## What is expected
Copy every line of the records below that holds the word "REFERENCES".
----- Records for this exercise
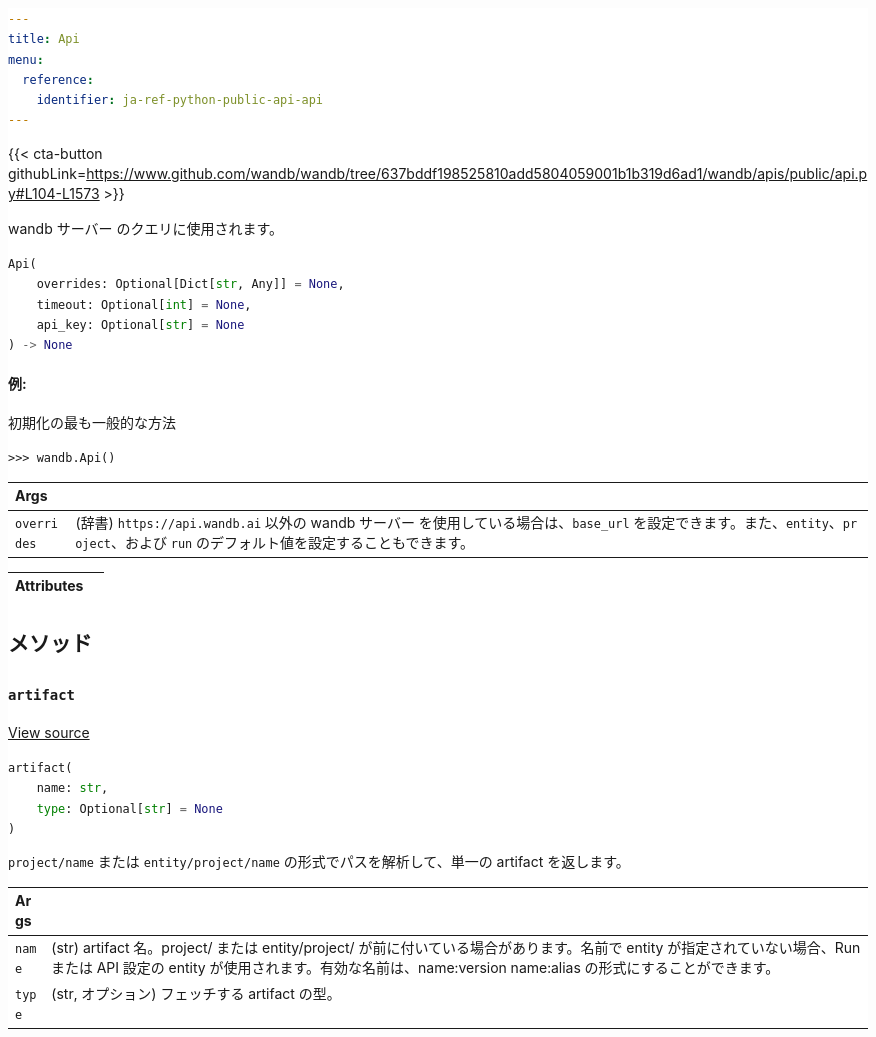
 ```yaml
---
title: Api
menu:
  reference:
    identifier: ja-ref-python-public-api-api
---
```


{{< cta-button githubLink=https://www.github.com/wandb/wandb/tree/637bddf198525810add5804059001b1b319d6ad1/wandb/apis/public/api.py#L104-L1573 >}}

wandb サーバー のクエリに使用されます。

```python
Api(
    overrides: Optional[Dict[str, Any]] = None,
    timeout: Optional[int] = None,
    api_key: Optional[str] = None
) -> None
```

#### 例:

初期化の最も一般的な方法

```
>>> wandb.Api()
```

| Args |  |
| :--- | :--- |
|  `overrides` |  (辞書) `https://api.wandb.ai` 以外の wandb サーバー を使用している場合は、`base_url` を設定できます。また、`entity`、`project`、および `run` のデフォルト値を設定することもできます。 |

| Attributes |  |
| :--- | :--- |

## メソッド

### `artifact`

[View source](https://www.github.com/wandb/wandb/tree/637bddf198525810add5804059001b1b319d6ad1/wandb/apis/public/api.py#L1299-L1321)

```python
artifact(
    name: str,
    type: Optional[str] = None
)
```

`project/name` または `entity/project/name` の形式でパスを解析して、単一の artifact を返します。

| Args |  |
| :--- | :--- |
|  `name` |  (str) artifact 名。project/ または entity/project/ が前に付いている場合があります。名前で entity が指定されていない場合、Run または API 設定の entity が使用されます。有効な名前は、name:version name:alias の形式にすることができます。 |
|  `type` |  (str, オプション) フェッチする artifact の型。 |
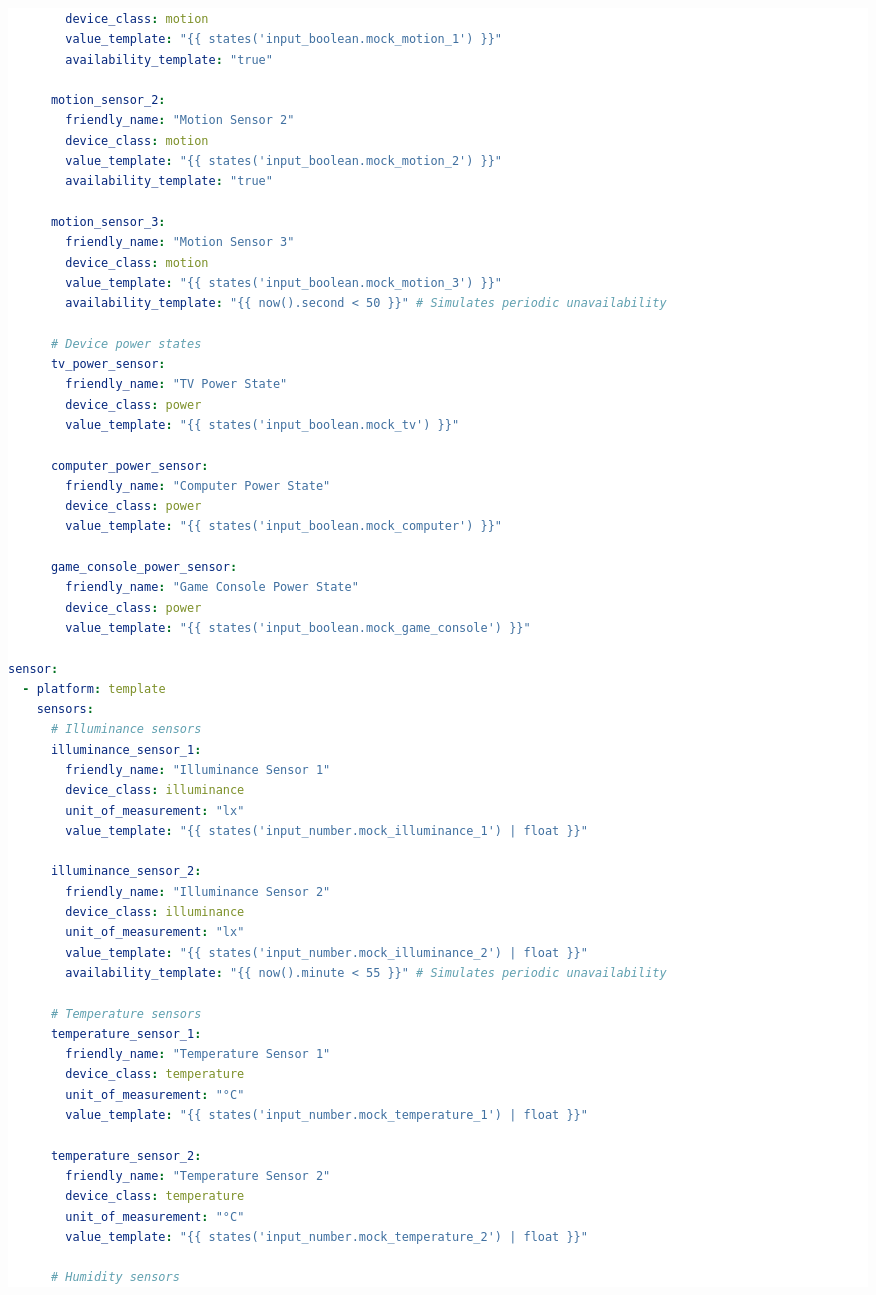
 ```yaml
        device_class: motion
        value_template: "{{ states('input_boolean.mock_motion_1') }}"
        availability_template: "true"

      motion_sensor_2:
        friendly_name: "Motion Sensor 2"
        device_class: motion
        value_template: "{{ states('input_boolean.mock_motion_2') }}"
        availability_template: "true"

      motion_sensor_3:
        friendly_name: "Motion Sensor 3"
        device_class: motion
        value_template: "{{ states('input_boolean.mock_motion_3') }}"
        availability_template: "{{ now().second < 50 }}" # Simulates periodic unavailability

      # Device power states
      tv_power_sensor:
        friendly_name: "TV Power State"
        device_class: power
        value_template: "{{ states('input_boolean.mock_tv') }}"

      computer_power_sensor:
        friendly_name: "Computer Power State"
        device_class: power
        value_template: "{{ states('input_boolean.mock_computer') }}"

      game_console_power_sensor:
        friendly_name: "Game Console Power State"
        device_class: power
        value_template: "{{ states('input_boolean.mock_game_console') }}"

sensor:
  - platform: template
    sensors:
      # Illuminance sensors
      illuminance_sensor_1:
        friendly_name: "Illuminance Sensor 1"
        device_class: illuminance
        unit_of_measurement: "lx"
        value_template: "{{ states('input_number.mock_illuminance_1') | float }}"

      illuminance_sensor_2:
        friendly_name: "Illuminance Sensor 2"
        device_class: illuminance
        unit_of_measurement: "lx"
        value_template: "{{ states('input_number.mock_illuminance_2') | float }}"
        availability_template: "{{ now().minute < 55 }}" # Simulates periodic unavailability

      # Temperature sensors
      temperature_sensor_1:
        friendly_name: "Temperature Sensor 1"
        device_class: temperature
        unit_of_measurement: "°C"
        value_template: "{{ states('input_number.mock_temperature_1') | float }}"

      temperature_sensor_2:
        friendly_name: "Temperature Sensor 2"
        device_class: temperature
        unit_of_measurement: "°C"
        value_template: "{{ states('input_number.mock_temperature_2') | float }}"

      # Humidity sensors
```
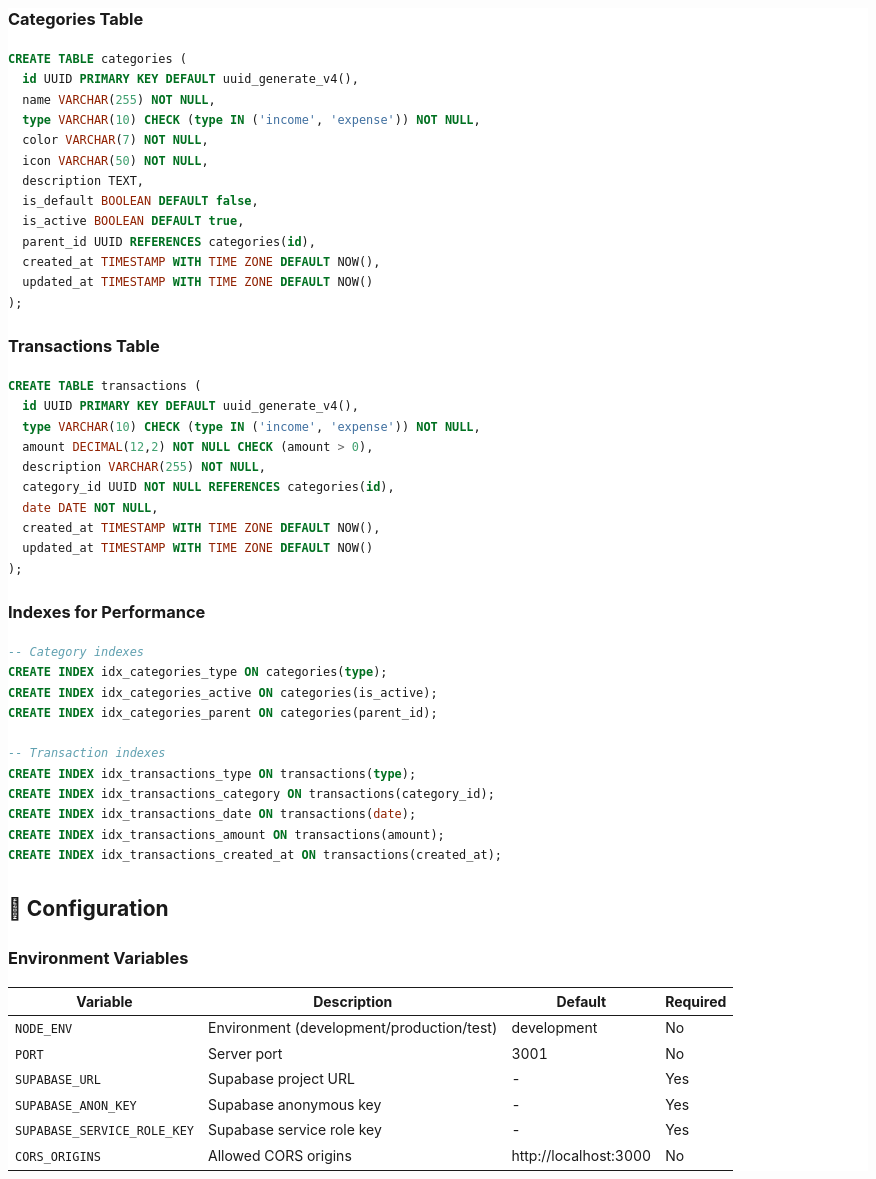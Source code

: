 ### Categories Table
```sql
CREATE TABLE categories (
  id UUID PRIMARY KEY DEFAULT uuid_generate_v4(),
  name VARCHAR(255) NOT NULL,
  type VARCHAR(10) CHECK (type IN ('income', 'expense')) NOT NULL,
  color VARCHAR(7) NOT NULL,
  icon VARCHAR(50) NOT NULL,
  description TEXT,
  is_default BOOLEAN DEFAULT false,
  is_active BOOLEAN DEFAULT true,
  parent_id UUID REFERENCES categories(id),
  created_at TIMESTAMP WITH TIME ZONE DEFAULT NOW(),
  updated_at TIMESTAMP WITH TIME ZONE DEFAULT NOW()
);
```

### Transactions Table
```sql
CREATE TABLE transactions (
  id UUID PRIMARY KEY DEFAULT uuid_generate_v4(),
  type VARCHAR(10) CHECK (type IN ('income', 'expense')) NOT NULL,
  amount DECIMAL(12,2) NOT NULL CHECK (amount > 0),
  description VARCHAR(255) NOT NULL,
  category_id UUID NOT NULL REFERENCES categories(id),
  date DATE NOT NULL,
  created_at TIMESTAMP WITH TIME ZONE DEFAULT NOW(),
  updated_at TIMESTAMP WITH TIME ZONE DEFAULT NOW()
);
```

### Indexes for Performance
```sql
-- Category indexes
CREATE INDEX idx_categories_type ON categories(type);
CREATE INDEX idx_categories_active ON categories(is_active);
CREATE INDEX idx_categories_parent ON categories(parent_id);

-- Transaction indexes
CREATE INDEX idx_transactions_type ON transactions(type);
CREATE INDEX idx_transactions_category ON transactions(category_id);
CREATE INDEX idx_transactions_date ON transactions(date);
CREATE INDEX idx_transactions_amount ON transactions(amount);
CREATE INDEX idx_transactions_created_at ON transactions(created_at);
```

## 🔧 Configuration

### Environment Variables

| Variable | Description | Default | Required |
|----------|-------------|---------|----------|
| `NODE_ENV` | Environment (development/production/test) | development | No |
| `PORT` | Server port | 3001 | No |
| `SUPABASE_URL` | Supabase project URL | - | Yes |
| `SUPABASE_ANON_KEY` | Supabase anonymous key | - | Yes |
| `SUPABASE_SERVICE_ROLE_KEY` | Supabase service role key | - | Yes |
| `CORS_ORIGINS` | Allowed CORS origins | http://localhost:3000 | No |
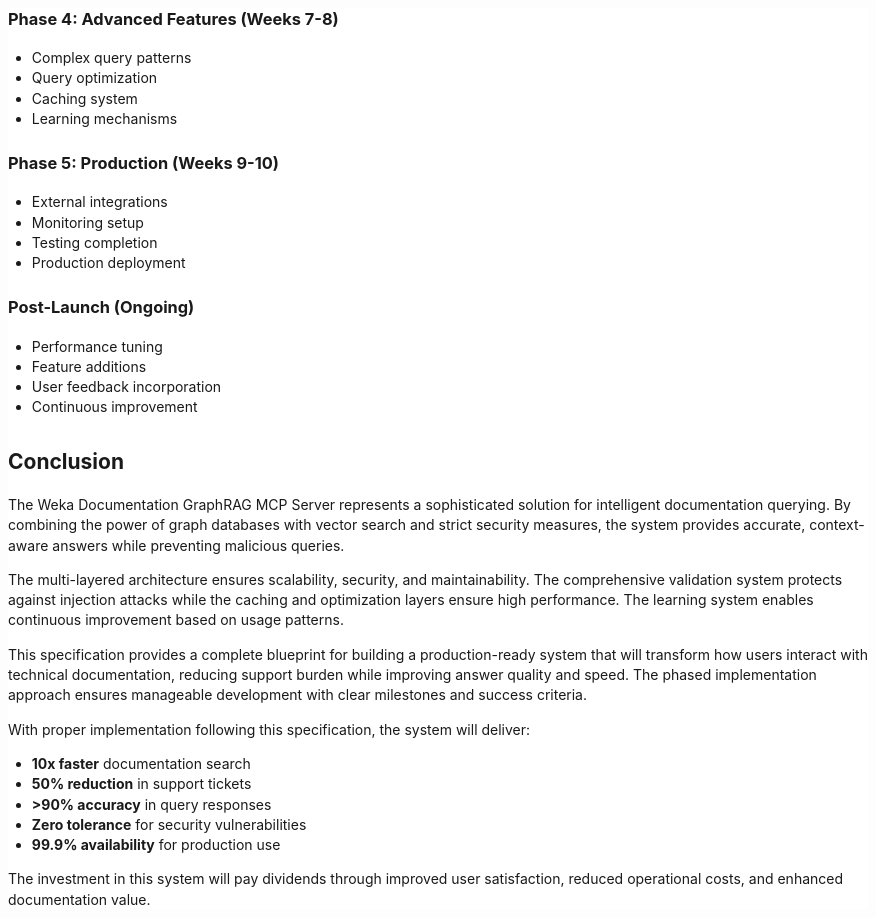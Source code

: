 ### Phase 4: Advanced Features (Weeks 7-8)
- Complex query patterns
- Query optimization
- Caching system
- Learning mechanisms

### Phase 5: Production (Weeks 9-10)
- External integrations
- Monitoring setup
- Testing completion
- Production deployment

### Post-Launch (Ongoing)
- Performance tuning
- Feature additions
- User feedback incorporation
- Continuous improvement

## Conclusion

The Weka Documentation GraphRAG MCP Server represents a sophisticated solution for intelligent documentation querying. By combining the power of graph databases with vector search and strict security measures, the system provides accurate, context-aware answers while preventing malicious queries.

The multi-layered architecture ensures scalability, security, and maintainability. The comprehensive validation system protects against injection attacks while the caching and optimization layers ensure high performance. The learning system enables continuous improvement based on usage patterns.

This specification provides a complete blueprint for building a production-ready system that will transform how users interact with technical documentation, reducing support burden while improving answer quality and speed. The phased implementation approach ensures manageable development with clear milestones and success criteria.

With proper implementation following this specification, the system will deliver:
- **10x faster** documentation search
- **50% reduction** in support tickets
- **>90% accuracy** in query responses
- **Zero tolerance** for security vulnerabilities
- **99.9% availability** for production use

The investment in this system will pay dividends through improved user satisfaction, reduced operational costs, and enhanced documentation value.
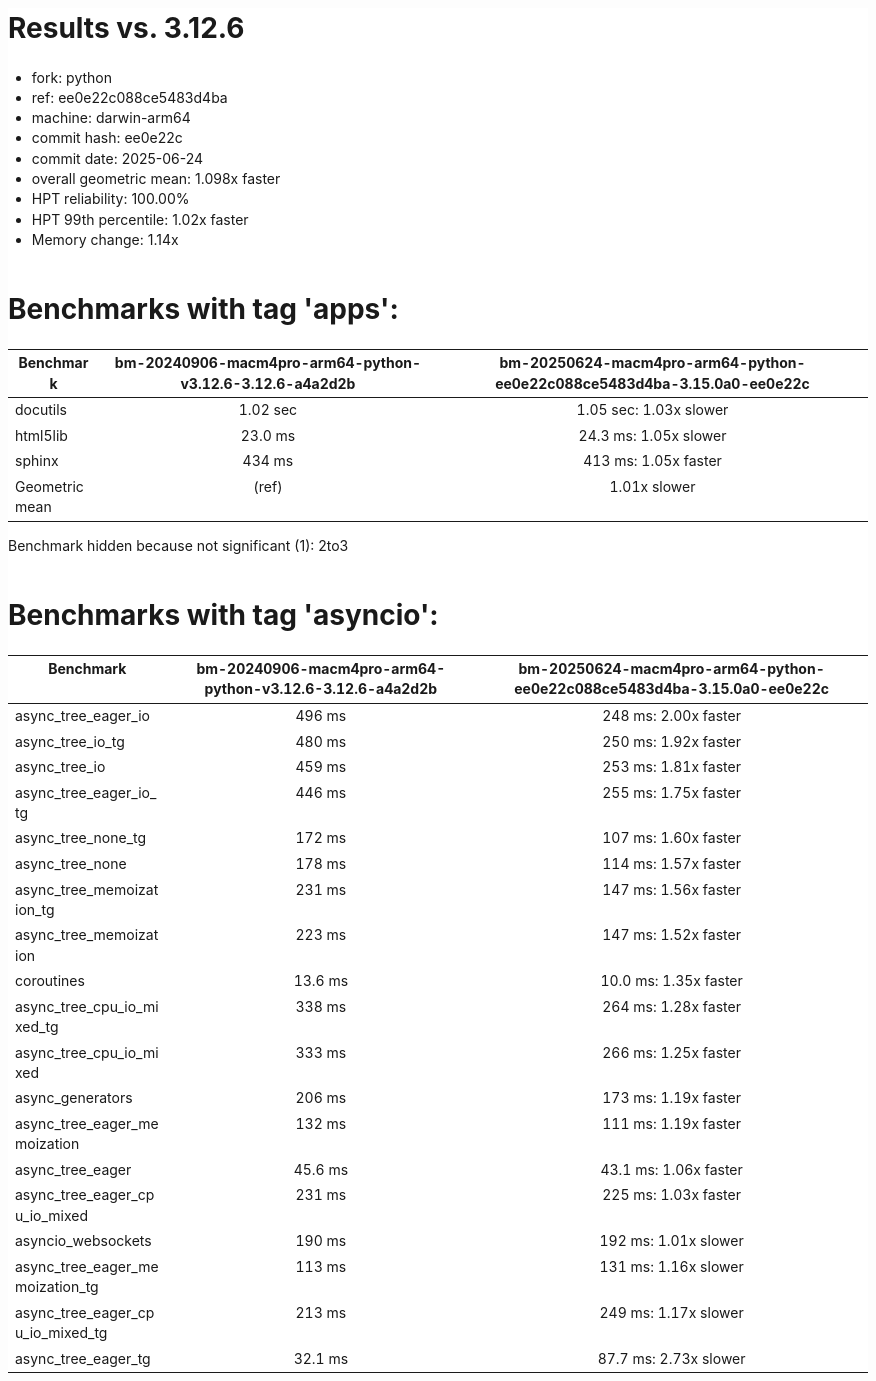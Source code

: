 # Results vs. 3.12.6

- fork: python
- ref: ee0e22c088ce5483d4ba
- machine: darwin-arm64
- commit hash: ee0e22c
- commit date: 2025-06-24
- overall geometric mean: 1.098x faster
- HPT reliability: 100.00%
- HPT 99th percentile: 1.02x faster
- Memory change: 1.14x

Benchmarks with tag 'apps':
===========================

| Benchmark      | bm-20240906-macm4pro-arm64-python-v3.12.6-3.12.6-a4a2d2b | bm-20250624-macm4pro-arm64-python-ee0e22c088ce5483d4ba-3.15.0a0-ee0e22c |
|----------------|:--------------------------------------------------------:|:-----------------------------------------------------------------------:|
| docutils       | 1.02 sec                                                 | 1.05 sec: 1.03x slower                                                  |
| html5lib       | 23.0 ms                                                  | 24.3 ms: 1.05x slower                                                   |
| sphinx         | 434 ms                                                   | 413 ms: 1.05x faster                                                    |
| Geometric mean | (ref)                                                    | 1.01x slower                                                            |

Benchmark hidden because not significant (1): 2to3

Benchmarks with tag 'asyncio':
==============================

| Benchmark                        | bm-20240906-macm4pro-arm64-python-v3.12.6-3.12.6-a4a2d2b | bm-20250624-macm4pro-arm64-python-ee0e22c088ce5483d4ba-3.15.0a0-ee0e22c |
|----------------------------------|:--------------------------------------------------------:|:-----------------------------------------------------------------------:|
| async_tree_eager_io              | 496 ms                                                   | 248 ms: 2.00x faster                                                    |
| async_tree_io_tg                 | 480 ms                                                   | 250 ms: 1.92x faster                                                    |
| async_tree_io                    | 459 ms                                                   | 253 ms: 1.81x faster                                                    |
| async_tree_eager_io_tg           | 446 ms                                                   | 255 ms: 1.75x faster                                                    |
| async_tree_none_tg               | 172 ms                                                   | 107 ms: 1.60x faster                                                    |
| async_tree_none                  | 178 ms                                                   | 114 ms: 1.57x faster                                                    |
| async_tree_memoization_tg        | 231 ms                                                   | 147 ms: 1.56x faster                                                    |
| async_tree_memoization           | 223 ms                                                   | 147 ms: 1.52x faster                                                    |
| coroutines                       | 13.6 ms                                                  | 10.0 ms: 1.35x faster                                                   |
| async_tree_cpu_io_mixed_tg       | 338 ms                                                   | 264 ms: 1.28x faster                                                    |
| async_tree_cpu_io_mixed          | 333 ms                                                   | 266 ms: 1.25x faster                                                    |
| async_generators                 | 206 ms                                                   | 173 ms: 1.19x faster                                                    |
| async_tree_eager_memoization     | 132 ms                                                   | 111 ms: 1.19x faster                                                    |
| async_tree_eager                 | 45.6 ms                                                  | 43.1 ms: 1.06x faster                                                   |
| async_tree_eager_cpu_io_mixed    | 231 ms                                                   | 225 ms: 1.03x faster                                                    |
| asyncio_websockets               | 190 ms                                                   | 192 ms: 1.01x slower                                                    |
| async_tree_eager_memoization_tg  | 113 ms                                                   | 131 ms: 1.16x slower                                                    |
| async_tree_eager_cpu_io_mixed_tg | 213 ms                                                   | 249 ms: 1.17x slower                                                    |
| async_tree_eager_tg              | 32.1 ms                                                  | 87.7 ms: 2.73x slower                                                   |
----------
## Response
  parent_id UUID REFERENCES categories(id),
  category_id UUID NOT NULL REFERENCES categories(id),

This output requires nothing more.